After a yearlong investigation, Texas Rep. Mike Conaway announced Monday that the committee has finished interviewing witnesses and will share the report with Democrats for the first time on Tuesday. Conaway is the Republican leading the House probe, one of several investigations on Russian meddling in the 2016 elections.
Conaway previewed several of the report’s conclusions.
“We found no evidence of collusion,” Conaway told reporters Monday, suggesting that those who believe there was are reading too many spy novels.
The public will not see the report until Democrats have reviewed it and the intelligence community has decided what information can become public, a process that could take weeks. Democrats are expected to issue a separate report with much different conclusions.

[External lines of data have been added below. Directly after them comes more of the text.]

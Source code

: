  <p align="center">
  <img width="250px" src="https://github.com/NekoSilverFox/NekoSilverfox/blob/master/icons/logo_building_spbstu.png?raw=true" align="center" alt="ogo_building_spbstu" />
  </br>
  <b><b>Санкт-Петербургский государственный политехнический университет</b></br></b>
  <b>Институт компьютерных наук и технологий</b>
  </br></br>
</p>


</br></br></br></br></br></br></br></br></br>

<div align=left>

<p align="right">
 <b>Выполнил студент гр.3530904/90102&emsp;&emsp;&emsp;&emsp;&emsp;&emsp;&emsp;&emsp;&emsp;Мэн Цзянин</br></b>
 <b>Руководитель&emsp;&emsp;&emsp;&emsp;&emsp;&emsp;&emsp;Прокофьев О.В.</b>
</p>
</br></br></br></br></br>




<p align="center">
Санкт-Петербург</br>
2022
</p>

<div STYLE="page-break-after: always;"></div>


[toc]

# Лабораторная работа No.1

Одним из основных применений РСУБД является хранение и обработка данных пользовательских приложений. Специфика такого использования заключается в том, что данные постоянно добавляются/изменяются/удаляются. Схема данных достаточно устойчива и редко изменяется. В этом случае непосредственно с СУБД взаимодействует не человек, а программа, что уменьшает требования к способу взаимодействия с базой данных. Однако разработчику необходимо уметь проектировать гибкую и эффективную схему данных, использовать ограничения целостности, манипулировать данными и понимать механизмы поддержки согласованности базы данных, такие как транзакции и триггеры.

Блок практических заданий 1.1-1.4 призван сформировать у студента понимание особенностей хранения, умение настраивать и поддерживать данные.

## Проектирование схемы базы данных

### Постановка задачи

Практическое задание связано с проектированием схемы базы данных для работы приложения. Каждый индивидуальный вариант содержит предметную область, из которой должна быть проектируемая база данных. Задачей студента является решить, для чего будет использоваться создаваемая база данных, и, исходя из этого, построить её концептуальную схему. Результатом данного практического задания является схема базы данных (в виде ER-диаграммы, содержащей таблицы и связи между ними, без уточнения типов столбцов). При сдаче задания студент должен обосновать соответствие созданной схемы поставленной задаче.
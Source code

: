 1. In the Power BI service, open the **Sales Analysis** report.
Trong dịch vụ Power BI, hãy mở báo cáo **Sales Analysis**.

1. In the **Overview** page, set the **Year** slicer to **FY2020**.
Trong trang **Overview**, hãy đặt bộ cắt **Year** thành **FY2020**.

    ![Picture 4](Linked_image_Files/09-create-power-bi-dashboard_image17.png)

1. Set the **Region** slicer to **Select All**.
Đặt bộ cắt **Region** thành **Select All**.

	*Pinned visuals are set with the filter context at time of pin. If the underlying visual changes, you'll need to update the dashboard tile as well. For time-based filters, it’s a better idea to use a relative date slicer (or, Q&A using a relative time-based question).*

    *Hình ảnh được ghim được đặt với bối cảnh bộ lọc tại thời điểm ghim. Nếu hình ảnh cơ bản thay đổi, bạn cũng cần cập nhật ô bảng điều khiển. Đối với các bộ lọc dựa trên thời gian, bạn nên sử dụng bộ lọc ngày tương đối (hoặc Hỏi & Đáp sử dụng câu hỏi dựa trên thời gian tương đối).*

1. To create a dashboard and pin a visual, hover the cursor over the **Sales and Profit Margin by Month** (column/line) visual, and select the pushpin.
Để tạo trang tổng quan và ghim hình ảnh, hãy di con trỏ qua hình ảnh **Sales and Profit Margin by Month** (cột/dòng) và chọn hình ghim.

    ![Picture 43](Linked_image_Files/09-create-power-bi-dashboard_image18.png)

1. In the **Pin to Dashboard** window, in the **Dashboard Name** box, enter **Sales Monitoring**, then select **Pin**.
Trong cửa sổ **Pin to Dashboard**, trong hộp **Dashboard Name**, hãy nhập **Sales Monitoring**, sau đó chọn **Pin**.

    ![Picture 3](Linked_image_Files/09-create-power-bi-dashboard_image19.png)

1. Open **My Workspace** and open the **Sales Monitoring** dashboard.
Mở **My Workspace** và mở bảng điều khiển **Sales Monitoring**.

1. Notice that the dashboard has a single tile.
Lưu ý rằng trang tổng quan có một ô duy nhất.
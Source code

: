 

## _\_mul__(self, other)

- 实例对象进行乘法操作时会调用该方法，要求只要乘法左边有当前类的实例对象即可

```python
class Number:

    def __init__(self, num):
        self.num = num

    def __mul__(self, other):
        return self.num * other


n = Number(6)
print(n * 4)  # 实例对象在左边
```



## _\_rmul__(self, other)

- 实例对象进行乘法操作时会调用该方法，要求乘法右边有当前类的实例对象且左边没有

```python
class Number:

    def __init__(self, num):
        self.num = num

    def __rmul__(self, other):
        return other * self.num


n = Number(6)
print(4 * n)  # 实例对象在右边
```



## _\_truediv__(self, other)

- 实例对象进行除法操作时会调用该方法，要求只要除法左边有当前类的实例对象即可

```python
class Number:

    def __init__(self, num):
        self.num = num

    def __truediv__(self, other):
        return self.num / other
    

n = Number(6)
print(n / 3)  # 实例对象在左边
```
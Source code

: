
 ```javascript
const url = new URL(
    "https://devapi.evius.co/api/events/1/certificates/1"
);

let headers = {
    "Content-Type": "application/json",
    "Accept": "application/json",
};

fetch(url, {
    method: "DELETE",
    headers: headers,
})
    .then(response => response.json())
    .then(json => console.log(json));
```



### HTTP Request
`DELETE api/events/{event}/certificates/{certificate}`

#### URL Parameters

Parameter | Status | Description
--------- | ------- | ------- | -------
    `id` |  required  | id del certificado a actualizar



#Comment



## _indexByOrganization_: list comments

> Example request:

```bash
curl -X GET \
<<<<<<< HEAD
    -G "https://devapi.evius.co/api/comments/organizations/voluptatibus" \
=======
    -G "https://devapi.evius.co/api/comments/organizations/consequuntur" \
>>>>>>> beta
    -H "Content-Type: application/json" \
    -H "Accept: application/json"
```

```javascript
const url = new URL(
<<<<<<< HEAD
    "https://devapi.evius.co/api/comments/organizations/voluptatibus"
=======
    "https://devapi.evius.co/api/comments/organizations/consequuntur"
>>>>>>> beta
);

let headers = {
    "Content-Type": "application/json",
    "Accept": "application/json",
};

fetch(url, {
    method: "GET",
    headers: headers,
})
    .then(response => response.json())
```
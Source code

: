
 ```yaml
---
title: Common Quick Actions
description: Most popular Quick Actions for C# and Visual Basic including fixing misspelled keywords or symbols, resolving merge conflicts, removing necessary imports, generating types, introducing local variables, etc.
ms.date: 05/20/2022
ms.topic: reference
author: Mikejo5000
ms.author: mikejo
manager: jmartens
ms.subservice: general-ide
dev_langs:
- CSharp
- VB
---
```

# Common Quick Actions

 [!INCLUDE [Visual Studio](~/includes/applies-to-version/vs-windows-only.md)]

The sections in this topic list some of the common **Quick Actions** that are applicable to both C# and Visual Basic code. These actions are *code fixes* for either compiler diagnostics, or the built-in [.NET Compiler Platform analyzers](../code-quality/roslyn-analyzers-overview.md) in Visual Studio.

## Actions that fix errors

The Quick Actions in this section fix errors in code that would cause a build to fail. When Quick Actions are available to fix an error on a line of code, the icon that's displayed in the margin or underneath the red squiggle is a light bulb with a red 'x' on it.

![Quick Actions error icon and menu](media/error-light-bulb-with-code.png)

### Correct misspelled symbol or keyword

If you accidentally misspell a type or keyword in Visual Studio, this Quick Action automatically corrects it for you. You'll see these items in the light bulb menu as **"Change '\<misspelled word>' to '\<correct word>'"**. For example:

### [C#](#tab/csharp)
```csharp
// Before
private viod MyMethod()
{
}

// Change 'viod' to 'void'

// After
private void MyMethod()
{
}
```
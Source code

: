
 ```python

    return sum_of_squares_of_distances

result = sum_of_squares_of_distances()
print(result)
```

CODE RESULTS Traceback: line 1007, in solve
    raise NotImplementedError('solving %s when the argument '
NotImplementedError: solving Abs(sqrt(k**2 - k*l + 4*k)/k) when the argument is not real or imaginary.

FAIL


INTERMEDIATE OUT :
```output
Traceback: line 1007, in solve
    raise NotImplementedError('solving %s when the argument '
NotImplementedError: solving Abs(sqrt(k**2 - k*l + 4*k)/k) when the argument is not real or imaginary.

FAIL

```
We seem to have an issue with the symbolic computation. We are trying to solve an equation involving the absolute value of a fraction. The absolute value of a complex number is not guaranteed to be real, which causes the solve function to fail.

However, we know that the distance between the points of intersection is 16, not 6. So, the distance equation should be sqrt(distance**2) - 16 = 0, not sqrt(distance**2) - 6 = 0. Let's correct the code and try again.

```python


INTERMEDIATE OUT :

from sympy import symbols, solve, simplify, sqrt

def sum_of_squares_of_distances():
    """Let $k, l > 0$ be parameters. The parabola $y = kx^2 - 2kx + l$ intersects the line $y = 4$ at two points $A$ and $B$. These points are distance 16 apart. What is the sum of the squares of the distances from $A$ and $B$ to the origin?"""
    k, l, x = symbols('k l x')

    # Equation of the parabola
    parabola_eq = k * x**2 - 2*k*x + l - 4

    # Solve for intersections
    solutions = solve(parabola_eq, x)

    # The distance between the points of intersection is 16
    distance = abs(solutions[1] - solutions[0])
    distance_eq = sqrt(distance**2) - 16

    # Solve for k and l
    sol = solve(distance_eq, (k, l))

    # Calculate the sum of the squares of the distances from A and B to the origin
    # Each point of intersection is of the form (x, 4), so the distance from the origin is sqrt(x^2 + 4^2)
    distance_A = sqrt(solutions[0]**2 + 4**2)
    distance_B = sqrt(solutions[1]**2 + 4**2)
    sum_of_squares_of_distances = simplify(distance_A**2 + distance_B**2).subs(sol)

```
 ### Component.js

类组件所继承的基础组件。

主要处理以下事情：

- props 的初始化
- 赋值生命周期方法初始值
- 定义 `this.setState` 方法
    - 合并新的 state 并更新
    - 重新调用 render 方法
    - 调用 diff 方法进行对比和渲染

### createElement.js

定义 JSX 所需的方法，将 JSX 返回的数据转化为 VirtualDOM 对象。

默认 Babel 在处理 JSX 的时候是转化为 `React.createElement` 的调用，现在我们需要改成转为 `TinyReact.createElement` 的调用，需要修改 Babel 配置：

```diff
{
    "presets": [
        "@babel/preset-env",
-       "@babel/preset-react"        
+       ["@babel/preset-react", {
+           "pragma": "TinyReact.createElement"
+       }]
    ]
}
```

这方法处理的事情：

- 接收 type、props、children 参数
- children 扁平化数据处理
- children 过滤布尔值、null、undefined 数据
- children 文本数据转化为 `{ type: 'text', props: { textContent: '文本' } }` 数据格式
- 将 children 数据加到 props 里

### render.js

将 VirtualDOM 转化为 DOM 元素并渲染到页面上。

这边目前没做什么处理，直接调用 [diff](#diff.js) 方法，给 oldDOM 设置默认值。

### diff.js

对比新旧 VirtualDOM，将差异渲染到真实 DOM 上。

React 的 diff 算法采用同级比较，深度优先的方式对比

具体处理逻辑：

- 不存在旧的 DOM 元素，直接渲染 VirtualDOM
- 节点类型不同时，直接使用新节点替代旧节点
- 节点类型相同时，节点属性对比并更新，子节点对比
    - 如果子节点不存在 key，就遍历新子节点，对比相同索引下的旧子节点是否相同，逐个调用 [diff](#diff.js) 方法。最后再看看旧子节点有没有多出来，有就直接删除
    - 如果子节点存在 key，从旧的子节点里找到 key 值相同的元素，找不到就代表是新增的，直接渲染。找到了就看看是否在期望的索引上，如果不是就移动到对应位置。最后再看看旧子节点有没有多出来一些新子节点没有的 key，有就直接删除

In addition to the statement on coordination with Russians, the draft picks apart a central assessment made by the U.S. intelligence community shortly after the 2016 election — that Russian meddling in the campaign was intended to help Trump and hurt Democrat Hillary Clinton.
Committee aides said they spent hundreds of hours reviewing raw source material used by the intelligence services to make that claim and that it did not meet the appropriate standards.
According to Conaway, the report will agree with the intelligence assessment on most details, including that Russians did meddle in the election. It will detail Russian cyberattacks on U.S. institutions during the election and the use of social media to sow discord.
It will also show a pattern of Russian attacks on European allies — information that could be redacted in the final report. It will blame officials in former President Barack Obama’s administration for a “lackluster” response and look at leaks from the intelligence community to the media.
It will include at least 25 recommendations, including how to improve election security, respond to cyberattacks and improve counterintelligence efforts.
The report is also expected to turn the subject of collusion toward the Clinton campaign, saying an anti-trump dossier compiled by a former British spy and paid for by Democrats was one way that Russians tried to influence the election. Conaway did not suggest that Clinton knowingly coordinated with the Russians, but said the dossier clearly “would have hurt him and helped her.”